ABOUT THIS EXERCISE.
Please find every line in the entries below that contains the string "using", and copy it.

DATASET CONTENT.
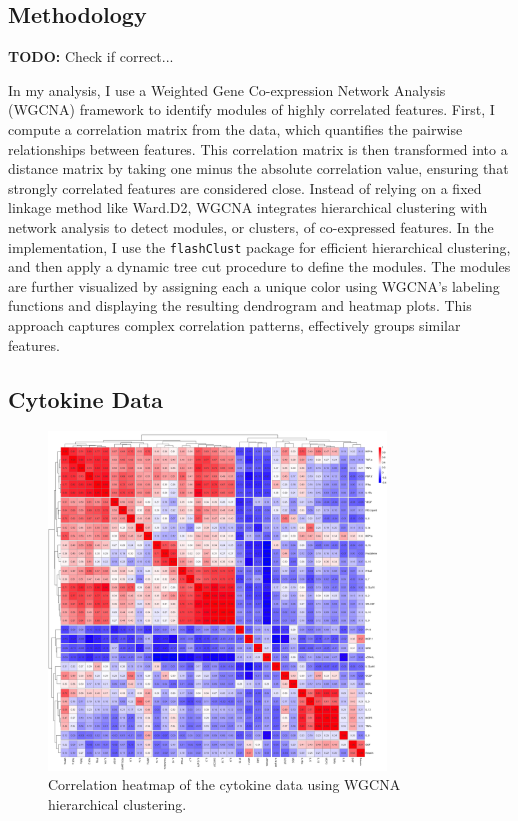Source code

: \documentclass[12pt,a4paper]{report}
\newcommand{\todo}[1]{%
  \par\noindent%
  \begin{tcolorbox}[colback=yellow, colframe=black, boxrule=0.5pt, sharp corners, width=\linewidth, before skip=5pt, after skip=5pt]
    \textbf{TODO:} #1
  \end{tcolorbox}%
  \par
}
\begin{document}
\subsection{Methodology}

\todo{Check if correct...}
\noindent
In my analysis, I use a Weighted Gene Co-expression Network Analysis (WGCNA) framework to identify modules of highly correlated features. First, I compute a correlation matrix from the data, which quantifies the pairwise relationships between features. This correlation matrix is then transformed into a distance matrix by taking one minus the absolute correlation value, ensuring that strongly correlated features are considered close. Instead of relying on a fixed linkage method like Ward.D2, WGCNA integrates hierarchical clustering with network analysis to detect modules, or clusters, of co-expressed features. In the implementation, I use the \texttt{flashClust} package for efficient hierarchical clustering, and then apply a dynamic tree cut procedure to define the modules. The modules are further visualized by assigning each a unique color using WGCNA’s labeling functions and displaying the resulting dendrogram and heatmap plots. This approach captures complex correlation patterns, effectively groups similar features.

\pagebreak
\subsection{Cytokine Data}
\begin{figure}[H]
  \centering
  \includegraphics[width=0.8\textwidth]{images/Cytokine_euclidean_distance.png}
  \caption[cytokines data correlations]{Correlation heatmap of the cytokine data using  WGCNA hierarchical clustering.}
  \label{fig:cytokine_heatmap}
\end{figure}
\end{document}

RESPONSE TO THE TASK.
In my analysis, I use a Weighted Gene Co-expression Network Analysis (WGCNA) framework to identify modules of highly correlated features. First, I compute a correlation matrix from the data, which quantifies the pairwise relationships between features. This correlation matrix is then transformed into a distance matrix by taking one minus the absolute correlation value, ensuring that strongly correlated features are considered close. Instead of relying on a fixed linkage method like Ward.D2, WGCNA integrates hierarchical clustering with network analysis to detect modules, or clusters, of co-expressed features. In the implementation, I use the \texttt{flashClust} package for efficient hierarchical clustering, and then apply a dynamic tree cut procedure to define the modules. The modules are further visualized by assigning each a unique color using WGCNA’s labeling functions and displaying the resulting dendrogram and heatmap plots. This approach captures complex correlation patterns, effectively groups similar features.
  \caption[cytokines data correlations]{Correlation heatmap of the cytokine data using  WGCNA hierarchical clustering.}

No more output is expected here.